You might have heard him get unconscious on his remix of “Beemer, Benz, or Bentley” and if you did the chances are the jock never even said his name. Ortiz, a native son of Brooklyn, is doing his best to breathe life into hip-hop. He’s finding that without major label support and a club banger he’s left making mix tapes and freestyles. Mix tapes and freestyles that have more heat than most rappers albums but in perspective are never heard. His freestyle on the “Lemonade” beat makes me wish Gucci Mane was never born. Whether it’s writing a “Letter to Sanaa” (actress, Sanaa Lathan; Ortiz calls her his “orange soda”) or giving you “Food For Thought” about the music he loves; Ortiz combines intelligence, authenticity, and a flow that won’t quit. His style is distinctly and refreshingly Big Apple, even reminding other artists, “…if you from the East Coast act like you’re from here.” So, if Joell Oritz is murdering tracks without fail, why isn’t there a single on the radio or a video snuck into MTV’s limited music programming? One likely answer, the music industry is a ravenous beast that swallows souls.
In 2004, at age 24, Ortiz won the EA Sports Battle. The victory earned his song “Mean Business” a slot on the soundtrack of NBA Live 2005. His success at the battle was also supposed to grant him a roster spot on Jermaine Dupri’s label, SO SO DEF. The deal was quickly voided by Dupri, who soon after signed BET “Freestyle Friday” emcee, Sonny. I can picture an aggressive yet subtle “Come on son!” from Ed Lover. Ortiz put out his first studio album, The Brick: Bodega Chronicles, in 2007 with Koch/E1; even though he was signed to Dr Dre’s Aftermath at the time. While waiting with the rest of us for Detox, Ortiz was let out of his Interscope deal. Though as quickly as the Music Gods giveth, they taketh away. As a member of the rap super-group Slaughterhouse (along with Joe Budden, Royce Da 5-9, and Crooked I) Joell continues to meet resistance from the industry, all while Slaughterhouses abilities are universally praised. With four talented lyricists going in on every verse, it’s no surprise Shady Aftermath was interested in the group. Unfortunately for Ortiz he still owes one album to E1, who isn’t as willing as the Doctor to let its artists explore new possibilities.

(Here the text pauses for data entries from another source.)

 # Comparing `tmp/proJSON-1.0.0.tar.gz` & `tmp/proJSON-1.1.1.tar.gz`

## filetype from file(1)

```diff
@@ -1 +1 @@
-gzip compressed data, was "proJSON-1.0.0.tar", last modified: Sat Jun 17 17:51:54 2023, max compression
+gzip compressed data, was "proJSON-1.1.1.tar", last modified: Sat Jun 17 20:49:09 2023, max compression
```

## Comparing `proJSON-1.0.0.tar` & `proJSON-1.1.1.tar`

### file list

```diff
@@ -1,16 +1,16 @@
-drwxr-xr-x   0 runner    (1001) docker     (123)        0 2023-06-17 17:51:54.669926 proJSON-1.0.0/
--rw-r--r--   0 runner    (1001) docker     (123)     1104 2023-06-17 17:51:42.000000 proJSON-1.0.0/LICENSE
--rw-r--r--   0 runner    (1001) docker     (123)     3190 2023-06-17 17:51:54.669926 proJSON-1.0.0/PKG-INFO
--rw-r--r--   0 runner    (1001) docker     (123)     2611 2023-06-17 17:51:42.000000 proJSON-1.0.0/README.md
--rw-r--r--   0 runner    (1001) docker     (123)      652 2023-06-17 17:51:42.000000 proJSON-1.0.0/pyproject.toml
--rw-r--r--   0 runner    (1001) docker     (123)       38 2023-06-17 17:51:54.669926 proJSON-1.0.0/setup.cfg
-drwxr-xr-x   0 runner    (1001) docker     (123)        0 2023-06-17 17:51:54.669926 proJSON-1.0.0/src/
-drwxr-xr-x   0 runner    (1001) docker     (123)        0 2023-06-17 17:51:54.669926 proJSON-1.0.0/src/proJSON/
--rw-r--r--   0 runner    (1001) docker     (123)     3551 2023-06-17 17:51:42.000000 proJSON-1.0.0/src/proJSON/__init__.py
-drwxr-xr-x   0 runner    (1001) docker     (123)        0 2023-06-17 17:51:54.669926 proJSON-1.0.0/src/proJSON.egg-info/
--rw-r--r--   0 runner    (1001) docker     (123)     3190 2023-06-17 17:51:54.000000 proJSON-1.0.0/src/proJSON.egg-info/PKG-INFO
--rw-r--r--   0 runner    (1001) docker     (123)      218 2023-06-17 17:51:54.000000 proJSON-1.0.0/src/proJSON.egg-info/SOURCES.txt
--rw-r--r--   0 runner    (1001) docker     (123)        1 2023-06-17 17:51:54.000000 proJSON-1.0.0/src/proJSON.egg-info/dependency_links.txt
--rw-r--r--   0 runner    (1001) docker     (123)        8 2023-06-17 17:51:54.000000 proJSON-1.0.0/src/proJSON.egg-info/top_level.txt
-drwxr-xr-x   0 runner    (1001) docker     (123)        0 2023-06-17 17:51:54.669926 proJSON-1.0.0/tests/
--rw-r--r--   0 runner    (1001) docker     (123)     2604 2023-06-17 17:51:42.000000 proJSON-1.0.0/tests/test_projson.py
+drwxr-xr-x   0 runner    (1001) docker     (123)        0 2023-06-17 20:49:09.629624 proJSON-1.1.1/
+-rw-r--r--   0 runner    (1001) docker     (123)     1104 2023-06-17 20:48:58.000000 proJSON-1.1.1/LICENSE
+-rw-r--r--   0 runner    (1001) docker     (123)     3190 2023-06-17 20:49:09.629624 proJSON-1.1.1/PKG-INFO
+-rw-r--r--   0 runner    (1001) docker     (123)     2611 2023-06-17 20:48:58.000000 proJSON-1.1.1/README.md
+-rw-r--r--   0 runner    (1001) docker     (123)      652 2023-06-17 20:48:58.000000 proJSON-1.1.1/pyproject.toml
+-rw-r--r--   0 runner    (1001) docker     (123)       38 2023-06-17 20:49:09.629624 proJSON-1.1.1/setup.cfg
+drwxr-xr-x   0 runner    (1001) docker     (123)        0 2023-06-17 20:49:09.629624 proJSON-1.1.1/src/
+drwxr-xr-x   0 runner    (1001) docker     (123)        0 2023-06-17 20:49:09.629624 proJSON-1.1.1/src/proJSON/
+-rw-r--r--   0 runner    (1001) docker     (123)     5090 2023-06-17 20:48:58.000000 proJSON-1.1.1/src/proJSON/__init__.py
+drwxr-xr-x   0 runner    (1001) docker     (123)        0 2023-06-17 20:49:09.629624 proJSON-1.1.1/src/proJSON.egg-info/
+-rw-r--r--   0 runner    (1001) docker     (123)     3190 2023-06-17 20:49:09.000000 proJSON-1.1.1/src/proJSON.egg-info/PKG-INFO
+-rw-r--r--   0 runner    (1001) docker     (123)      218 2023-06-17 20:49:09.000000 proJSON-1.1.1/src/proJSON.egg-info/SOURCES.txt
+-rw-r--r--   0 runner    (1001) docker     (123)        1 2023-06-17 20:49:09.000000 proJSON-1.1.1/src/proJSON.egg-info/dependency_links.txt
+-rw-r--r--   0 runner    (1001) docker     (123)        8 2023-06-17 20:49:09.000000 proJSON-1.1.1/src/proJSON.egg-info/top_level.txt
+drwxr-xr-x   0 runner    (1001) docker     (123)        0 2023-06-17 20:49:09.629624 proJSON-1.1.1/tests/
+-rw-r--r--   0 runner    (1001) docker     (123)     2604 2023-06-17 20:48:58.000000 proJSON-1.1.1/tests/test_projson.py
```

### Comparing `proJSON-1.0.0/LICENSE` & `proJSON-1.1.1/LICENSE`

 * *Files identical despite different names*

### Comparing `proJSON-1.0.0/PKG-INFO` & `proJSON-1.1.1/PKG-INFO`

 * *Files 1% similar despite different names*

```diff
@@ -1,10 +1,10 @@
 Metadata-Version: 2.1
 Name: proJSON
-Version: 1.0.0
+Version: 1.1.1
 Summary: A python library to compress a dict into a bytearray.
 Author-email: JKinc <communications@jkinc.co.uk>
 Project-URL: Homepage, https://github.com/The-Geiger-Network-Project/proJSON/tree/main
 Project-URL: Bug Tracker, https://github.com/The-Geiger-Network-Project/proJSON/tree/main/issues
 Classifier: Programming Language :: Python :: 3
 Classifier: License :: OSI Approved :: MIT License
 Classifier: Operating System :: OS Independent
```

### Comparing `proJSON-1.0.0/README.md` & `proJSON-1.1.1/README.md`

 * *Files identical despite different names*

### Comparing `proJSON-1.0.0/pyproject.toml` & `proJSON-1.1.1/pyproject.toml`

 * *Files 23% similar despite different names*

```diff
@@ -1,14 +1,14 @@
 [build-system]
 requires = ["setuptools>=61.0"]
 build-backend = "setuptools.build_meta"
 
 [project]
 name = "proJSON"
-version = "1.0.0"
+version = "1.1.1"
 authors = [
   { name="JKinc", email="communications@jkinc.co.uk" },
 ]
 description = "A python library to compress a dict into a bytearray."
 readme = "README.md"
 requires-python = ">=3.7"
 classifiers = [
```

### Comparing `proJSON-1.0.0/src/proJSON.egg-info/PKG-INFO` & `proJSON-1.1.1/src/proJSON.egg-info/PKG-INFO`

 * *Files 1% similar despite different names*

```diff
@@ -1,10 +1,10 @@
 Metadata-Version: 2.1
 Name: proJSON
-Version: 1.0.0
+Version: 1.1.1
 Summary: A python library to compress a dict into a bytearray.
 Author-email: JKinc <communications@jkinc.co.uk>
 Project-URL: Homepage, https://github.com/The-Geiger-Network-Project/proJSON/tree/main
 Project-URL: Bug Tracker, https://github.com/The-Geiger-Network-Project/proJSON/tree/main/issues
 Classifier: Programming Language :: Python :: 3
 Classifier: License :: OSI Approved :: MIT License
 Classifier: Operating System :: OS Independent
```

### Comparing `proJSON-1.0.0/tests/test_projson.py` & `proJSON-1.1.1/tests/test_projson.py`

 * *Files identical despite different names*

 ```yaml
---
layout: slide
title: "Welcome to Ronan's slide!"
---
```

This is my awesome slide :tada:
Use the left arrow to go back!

“I think the longer you do this, the more you realize that it’s not a talent contest”, Nasa told me. The rapper/producer/label owner of Uncommon Records has a unique view on the landscape of the music industry. He’s been running his own underground label since 2004. Like any good TV cop would, Nasa insisted I follow the money. “In the underground even, there are a lot of emcees and producers that get more light…because they’ve hired a PR firm and the PR firm is sending payola to blogs and radio stations.” Sensing the crushing tone in his email, Nasa concluded, “It happens every day.”
In a 2005 interview with TheStateOfHipHop.com Ortiz explains, “Sometimes I feel like, I should get on cause of pure skill but it’s not like that…” As a self proclaimed “fan first” of hip-hop Ortiz loves the artistry, storytelling, and vibe most closely associated with the early 90’s. The attitude, intellect, and street wise confidence are all there. As a result, Joell Ortiz doesn’t fit the mold used to cookie cut “the new sensations [that] try to get you with a dance”, to borrow from “Food For Thought”. Maybe that’s a good thing. Some might argue it’s the best thing.
According to Ortiz via his MySpace page, “You can’t get nowhere with industry buzz… you get hot from the interns who might still live at the projects.” I asked my friend, up and coming producer, Don V from Krush Grove Music his opinion on Ortiz. I asked with great anticipation, hoping we could share a few moments bigging up Joell and trashing other rappers. My friend replied with, “Eh, my whole thing is, make a hit.” I was shocked. I thought if anyone could separate having a top selling record and actually being talented it would be a record producer. What came first, the hot rapper or the hot track, and who decides? Dope lyricists still exist yet so few get put on.
If the fact that he uses his birth name isn’t evidence enough, one thing should be blatantly clear when you listen to the man who seems to get cleverer by the verse. Joell Ortiz is at all times himself, a true artist with heat that’ll make you want to summer on the sun. However, in this game making it to the heights of fame, fortune, and celebrity has little to do with talent. That’s great news for almost everyone on the Hot-100. Prepare yourselves, Joell Ortiz is coming.